Es el único que reconoce explícitamente haber hecho uso de los reactivos para acceder a la verdad oculta, especialmente del sulfhidrato amónico y, excepcionalmente, del ácido clorhídrico y del prusiato amarillo de potasa, mucho más corrosivos, aunque iluminen un instante como por ensalmo la remota escritura. Don Ramón dedicó su vida a cimentar el relato de la nación española, erigido sobre la figura primigenia del Cid. No le interesaba tanto el valor literario del manuscrito como la construcción del héroe épico (posteriores análisis con cámara hiperespectral han podido clarificar en buena medida el texto original).
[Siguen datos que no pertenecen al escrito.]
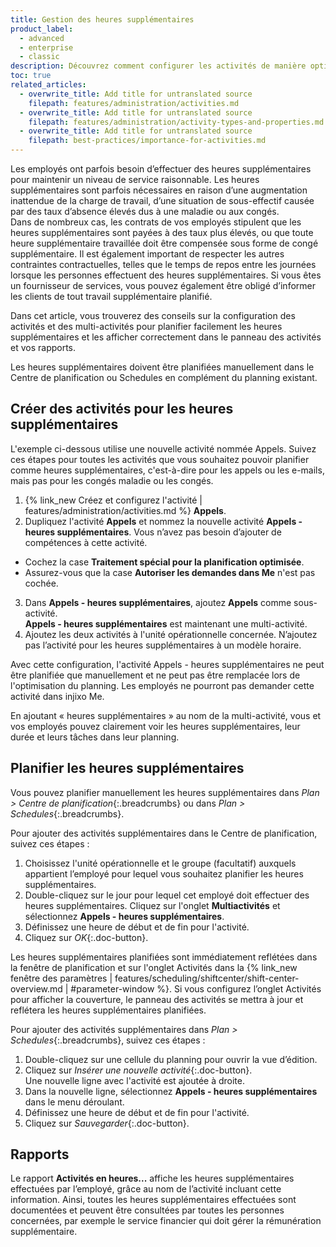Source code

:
 ```yaml
---
title: Gestion des heures supplémentaires
product_label:
  - advanced
  - enterprise
  - classic
description: Découvrez comment configurer les activités de manière optimale pour planifier les heures supplémentaires et les documenter de manière transparente.
toc: true
related_articles:
  - overwrite_title: Add title for untranslated source
    filepath: features/administration/activities.md
  - overwrite_title: Add title for untranslated source
    filepath: features/administration/activity-types-and-properties.md
  - overwrite_title: Add title for untranslated source
    filepath: best-practices/importance-for-activities.md
---
```


Les employés ont parfois besoin d’effectuer des heures supplémentaires pour maintenir un niveau de service raisonnable. Les heures supplémentaires sont parfois nécessaires en raison d’une augmentation inattendue de la charge de travail, d’une situation de sous-effectif causée par des taux d’absence élevés dus à une maladie ou aux congés.  
Dans de nombreux cas, les contrats de vos employés stipulent que les heures supplémentaires sont payées à des taux plus élevés, ou que toute heure supplémentaire travaillée doit être compensée sous forme de congé supplémentaire. Il est également important de respecter les autres contraintes contractuelles, telles que le temps de repos entre les journées lorsque les personnes effectuent des heures supplémentaires. Si vous êtes un fournisseur de services, vous pouvez également être obligé d’informer les clients de tout travail supplémentaire planifié. 

Dans cet article, vous trouverez des conseils sur la configuration des activités et des multi-activités pour planifier facilement les heures supplémentaires et les afficher correctement dans le panneau des activités et vos rapports.

Les heures supplémentaires doivent être planifiées manuellement dans le Centre de planification ou Schedules en complément du planning existant.

## Créer des activités pour les heures supplémentaires

L'exemple ci-dessous utilise une nouvelle activité nommée Appels. Suivez ces étapes pour toutes les activités que vous souhaitez pouvoir planifier comme heures supplémentaires, c'est-à-dire pour les appels ou les e-mails, mais pas pour les congés maladie ou les congés.

1. {% link_new Créez et configurez l'activité | features/administration/activities.md %} **Appels**. 
2. Dupliquez l'activité **Appels** et nommez la nouvelle activité **Appels - heures supplémentaires**. Vous n’avez pas besoin d’ajouter de compétences à cette activité.  
  - Cochez la case **Traitement spécial pour la planification optimisée**.
  - Assurez-vous que la case **Autoriser les demandes dans Me** n'est pas cochée.
3. Dans **Appels - heures supplémentaires**, ajoutez **Appels** comme sous-activité.  
  **Appels - heures supplémentaires** est maintenant une multi-activité.
4. Ajoutez les deux activités à l'unité opérationnelle concernée. N’ajoutez pas l’activité pour les heures supplémentaires à un modèle horaire.

Avec cette configuration, l'activité Appels - heures supplémentaires ne peut être planifiée que manuellement et ne peut pas être remplacée lors de l'optimisation du planning. Les employés ne pourront pas demander cette activité dans injixo Me.

En ajoutant «&nbsp;heures supplémentaires&nbsp;» au nom de la multi-activité, vous et vos employés pouvez clairement voir les heures supplémentaires, leur durée et leurs tâches dans leur planning.

## Planifier les heures supplémentaires

Vous pouvez planifier manuellement les heures supplémentaires dans _Plan > Centre de planification_{:.breadcrumbs} ou dans _Plan > Schedules_{:.breadcrumbs}.

Pour ajouter des activités supplémentaires dans le Centre de planification, suivez ces étapes&nbsp;:

1. Choisissez l'unité opérationnelle et le groupe (facultatif) auxquels appartient l’employé pour lequel vous souhaitez planifier les heures supplémentaires.
2. Double-cliquez sur le jour pour lequel cet employé doit effectuer des heures supplémentaires. Cliquez sur l'onglet **Multiactivités** et sélectionnez **Appels - heures supplémentaires**.
3. Définissez une heure de début et de fin pour l'activité.
4. Cliquez sur _OK_{:.doc-button}.

Les heures supplémentaires planifiées sont immédiatement reflétées dans la fenêtre de planification et sur l'onglet Activités dans la {% link_new fenêtre des paramètres | features/scheduling/shiftcenter/shift-center-overview.md | #parameter-window %}. Si vous configurez l’onglet Activités pour afficher la couverture, le panneau des activités se mettra à jour et reflétera les heures supplémentaires planifiées.

Pour ajouter des activités supplémentaires dans _Plan > Schedules_{:.breadcrumbs}, suivez ces étapes&nbsp;:

1. Double-cliquez sur une cellule du planning pour ouvrir la vue d’édition.
2. Cliquez sur _Insérer une nouvelle activité_{:.doc-button}.  
  Une nouvelle ligne avec l'activité est ajoutée à droite.
3. Dans la nouvelle ligne, sélectionnez **Appels - heures supplémentaires** dans le menu déroulant.
4. Définissez une heure de début et de fin pour l'activité.
5. Cliquez sur _Sauvegarder_{:.doc-button}.

## Rapports

Le rapport **Activités en heures...** affiche les heures supplémentaires effectuées par l’employé, grâce au nom de l’activité incluant cette information. Ainsi, toutes les heures supplémentaires effectuées sont documentées et peuvent être consultées par toutes les personnes concernées, par exemple le service financier qui doit gérer la rémunération supplémentaire.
Su La España del Cid (1929) se convirtió en texto obligatorio en la Academia Militar de Zaragoza y su edición del Cantar sentó las bases para la interpretación del texto. Se le ha acusado incluso de “corregir” el manuscrito para hacerlo coincidir con sus teorías. “Lo que hizo Pidal roza lo increíble, y de hecho sigue siendo una especie de pequeño secreto culpable de la filología española”, escribe Miguel-Anxo Murado (La invención del pasado, Debate, 2013): “Cuando Colin Smith lo desveló, hace de esto ya bastantes años, al gran filólogo británico se le hizo el vacío para siempre en la universidad española”. Pidal era un sabio, un erudito de talento excepcional, pero ante todo era “el activista de una causa”.

 

Además, el manuscrito era suyo o al menos de su familia. Lo compró en 1863 el primer marqués de Pidal y pasó a su hijo, Alejando Pidal y Mon, eminente político conservador y tío de Ramón Menéndez Pidal, que lo estudió y lo conservó durante años en su casa. El fulgor patriótico de los Pidal no resultó para tanto y declararon en diversas ocasiones que habían rechazado sustanciosas ofertas de instituciones extranjeras, incluso un cheque en blanco, pero sin poner nunca sobre la mesa la posibilidad de una donación. La conclusión feliz de la historia pertenece a la leyenda de la Biblioteca Nacional.

 

A finales de los años cincuenta, gustaba doña Carmen Polo de Franco frecuentar la sala de Bellas Artes de la Biblioteca Nacional. Harta de sus misas y de sus joyas y poco aficionada a la televisión, pasaba un buen rato entre las bibliotecarias que le sacaban álbumes tan espectaculares como los que se pueden ver en la actual muestra sobre Piranesi. En alguna ocasión, de paisano y con una escolta exigua, venía a buscarla el Jefe del Estado, y en una de esas se lo espetó: “Oye, Paco, tienes que hacer algo…”. No se explicaría de otra manera que Juan March, que ya había ayudado a Franco en otros atolladeros, soltara diez millones de las antiguas pesetas (se calcula que pueden equivaler a veinte millones de euros actuales) por un manuscrito que pasó inmediatamente a la Biblioteca Nacional. Y por si era poco metido en un espantoso castillete que no es cualquier cosa porque fue tallado en una viga del antiguo templo de Covadonga, destruido por un incendio en 1777.

 

Don Ramón pronunció un encendido discurso en el acto de donación, verificado el 20 de noviembre de 1960, y calificó al Cantar de “acta natalicia de la literatura española, o mejor, de la nobleza de la literatura”. Para el venerable nonagenario era la cumbre de toda una vida dedicada a su estudio. La culminación llegó cuando poco después el Cid se hizo carne en la figura de Charlton Heston, protagonista de la película producida por Anthony Mann y rodada en España en 1961. Los periódicos de la época protestaron porque el Cid llevaba barba y Heston no, pero las minucias no importaron al polígrafo, asesor histórico de la película, que vio con buenos ojos a Sofía Loren como doña Jimena y posa en una fotografía enternecedora con un Cid-Heston rindiéndole la Tizona.